--- Exercise inputs Enclosed Below ---
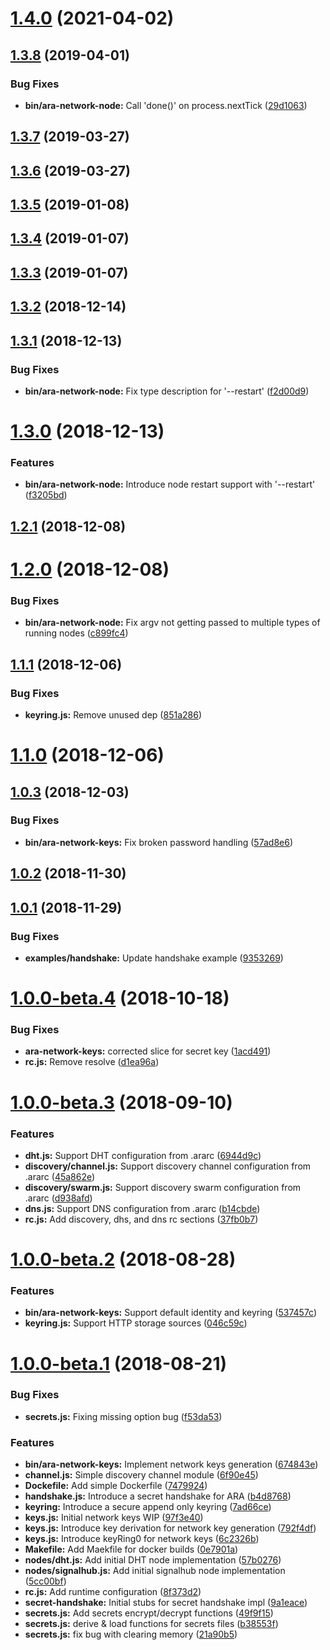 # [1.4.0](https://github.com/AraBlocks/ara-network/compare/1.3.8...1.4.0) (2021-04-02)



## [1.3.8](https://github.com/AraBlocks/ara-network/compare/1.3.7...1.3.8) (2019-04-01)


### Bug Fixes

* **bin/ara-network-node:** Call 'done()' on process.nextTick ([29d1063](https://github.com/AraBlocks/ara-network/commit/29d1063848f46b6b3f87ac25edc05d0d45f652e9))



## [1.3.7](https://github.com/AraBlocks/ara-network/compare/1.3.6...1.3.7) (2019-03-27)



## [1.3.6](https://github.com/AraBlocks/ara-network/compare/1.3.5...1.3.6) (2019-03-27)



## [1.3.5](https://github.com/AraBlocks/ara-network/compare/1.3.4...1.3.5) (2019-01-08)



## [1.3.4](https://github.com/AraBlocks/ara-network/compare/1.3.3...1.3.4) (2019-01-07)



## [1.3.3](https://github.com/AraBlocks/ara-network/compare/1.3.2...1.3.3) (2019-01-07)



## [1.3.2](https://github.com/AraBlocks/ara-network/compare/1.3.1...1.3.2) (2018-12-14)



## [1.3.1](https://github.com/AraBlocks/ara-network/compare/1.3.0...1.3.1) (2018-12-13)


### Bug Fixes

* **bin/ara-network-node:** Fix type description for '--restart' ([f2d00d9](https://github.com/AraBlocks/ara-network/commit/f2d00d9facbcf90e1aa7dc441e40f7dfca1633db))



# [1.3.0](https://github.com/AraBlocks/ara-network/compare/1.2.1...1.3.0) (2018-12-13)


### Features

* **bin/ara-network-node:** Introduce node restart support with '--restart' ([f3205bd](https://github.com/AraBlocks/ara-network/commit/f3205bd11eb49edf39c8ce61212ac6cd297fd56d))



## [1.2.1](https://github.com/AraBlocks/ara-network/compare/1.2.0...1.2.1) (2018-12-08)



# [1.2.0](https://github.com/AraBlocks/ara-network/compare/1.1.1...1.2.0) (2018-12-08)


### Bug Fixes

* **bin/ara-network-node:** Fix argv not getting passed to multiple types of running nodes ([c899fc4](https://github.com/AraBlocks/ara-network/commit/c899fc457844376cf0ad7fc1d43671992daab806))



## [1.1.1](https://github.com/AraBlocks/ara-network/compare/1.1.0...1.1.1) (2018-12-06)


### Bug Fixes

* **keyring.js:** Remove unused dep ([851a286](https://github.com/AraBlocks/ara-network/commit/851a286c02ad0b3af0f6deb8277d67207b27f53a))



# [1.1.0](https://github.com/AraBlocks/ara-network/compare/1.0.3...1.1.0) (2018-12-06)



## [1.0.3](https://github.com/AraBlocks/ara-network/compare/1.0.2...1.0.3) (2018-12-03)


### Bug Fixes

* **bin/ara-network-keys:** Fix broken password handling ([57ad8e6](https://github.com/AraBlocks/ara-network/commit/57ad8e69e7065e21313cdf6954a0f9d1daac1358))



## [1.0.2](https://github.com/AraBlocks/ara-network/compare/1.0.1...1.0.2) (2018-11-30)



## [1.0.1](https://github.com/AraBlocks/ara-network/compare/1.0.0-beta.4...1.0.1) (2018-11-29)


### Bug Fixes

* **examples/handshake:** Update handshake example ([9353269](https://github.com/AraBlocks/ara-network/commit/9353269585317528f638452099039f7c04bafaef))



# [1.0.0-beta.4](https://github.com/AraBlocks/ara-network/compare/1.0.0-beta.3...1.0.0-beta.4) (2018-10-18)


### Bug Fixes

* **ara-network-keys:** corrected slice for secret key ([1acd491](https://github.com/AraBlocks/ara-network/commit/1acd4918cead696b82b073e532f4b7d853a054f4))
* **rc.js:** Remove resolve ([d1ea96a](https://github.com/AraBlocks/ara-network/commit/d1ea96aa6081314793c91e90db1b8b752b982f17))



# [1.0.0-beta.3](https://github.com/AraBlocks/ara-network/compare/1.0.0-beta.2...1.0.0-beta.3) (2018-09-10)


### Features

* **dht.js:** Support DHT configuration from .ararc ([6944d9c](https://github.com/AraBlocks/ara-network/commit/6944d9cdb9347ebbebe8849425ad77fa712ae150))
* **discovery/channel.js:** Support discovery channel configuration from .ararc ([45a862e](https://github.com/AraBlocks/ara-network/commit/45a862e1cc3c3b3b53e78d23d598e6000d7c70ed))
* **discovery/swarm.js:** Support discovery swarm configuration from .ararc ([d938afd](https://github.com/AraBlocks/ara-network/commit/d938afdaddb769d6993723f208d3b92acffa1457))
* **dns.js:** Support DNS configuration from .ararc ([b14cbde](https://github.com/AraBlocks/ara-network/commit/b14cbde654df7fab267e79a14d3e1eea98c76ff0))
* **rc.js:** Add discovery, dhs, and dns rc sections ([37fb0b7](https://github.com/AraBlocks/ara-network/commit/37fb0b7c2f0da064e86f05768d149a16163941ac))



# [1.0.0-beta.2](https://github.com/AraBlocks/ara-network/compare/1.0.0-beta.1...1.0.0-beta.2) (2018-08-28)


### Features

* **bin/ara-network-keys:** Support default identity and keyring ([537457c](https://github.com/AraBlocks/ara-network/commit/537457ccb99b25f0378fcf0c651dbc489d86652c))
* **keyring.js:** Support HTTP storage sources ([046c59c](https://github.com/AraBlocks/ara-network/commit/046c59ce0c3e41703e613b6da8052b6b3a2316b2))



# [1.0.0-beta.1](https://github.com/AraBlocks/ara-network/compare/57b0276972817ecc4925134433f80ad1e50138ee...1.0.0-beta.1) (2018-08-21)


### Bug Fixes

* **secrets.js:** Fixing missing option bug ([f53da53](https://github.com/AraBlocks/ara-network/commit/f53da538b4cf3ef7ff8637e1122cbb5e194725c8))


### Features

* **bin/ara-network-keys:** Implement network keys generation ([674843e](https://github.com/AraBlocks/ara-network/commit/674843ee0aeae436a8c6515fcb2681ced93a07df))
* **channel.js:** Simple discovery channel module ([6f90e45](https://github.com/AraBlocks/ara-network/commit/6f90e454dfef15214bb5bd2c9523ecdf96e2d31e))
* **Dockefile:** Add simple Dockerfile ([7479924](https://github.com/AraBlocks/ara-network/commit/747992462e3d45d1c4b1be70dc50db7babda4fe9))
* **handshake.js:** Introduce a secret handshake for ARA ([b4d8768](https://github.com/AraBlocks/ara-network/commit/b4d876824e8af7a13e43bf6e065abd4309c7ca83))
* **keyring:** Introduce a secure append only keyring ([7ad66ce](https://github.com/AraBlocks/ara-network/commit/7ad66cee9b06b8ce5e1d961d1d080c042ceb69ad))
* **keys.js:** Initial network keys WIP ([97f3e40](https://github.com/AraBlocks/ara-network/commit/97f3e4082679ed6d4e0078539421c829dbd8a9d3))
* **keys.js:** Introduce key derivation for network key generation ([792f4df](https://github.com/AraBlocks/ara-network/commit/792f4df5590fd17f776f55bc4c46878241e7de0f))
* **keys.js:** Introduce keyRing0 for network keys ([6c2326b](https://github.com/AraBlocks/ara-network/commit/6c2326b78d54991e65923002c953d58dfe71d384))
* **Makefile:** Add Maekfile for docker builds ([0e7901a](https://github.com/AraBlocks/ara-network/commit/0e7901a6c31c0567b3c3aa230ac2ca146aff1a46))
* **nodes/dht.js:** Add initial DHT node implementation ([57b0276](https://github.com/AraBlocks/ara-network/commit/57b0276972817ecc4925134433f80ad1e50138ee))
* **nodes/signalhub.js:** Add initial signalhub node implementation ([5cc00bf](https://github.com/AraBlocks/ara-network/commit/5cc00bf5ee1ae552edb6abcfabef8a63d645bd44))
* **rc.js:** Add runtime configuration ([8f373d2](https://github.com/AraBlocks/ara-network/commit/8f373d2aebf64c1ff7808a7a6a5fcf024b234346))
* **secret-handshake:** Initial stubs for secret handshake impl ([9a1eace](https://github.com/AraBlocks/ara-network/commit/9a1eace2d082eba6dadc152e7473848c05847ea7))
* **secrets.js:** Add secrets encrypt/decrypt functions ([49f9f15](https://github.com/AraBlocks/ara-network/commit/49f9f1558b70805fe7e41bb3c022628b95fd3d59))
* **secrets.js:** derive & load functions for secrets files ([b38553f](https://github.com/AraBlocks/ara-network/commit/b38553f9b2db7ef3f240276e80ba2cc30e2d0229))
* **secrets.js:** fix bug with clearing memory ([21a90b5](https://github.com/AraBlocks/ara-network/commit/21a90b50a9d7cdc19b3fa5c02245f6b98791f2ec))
--- End of Enclosed Exercise inputs ---
--- Exercise inputs Enclosed Below ---
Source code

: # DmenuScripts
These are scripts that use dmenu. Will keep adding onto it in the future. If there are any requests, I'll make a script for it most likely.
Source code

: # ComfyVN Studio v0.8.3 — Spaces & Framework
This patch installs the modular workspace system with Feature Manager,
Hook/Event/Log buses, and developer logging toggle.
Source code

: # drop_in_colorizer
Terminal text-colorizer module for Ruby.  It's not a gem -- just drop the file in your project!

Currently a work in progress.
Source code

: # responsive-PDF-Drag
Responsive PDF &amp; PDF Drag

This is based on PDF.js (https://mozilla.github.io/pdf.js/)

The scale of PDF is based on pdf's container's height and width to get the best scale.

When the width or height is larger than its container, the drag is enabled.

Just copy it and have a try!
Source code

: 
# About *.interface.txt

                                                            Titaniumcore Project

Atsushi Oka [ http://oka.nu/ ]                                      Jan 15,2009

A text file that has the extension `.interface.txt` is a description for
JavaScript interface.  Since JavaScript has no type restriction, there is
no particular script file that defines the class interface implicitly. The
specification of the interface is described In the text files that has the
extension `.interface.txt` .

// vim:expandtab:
--- End of Enclosed Exercise inputs ---
--- Exercise inputs Enclosed Below ---
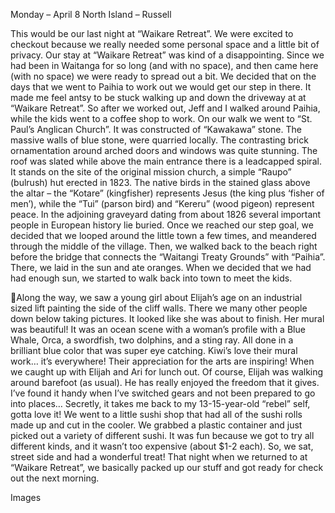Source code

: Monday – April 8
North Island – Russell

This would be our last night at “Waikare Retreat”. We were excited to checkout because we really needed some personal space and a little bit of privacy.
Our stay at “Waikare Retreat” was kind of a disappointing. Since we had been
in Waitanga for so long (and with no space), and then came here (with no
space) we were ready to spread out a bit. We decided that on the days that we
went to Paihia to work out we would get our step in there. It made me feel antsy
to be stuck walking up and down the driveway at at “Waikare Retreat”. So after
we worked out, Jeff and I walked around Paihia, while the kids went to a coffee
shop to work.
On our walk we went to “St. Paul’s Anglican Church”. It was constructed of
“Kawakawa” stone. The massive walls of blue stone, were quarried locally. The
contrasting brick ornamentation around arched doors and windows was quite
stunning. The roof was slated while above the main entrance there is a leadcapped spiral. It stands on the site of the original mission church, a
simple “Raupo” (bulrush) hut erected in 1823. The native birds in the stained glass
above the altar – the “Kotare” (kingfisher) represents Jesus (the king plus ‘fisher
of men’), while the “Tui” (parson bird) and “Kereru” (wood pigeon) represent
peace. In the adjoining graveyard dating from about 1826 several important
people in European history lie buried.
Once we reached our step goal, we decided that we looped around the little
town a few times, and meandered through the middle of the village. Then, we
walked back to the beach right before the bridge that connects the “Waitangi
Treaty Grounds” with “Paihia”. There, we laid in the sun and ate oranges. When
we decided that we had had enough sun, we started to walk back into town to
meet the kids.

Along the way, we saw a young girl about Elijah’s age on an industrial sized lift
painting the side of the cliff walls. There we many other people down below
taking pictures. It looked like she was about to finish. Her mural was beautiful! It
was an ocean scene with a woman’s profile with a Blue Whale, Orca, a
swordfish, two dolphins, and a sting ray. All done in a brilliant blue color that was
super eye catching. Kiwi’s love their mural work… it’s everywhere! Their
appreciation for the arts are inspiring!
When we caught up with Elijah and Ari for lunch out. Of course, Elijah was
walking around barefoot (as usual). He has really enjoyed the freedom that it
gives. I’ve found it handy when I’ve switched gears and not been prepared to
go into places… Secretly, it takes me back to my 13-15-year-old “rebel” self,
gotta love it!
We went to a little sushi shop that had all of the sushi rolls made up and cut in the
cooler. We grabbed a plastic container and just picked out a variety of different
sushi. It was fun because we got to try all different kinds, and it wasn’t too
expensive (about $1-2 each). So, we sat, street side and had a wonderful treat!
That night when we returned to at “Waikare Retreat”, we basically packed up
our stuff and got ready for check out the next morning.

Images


--- End of Enclosed Exercise inputs ---
What is required: In the records, which lines mention the word "interface"? Copy those lines.

Exercise output:
# About *.interface.txt
A text file that has the extension `.interface.txt` is a description for
JavaScript interface.  Since JavaScript has no type restriction, there is
no particular script file that defines the class interface implicitly. The
specification of the interface is described In the text files that has the
extension `.interface.txt` .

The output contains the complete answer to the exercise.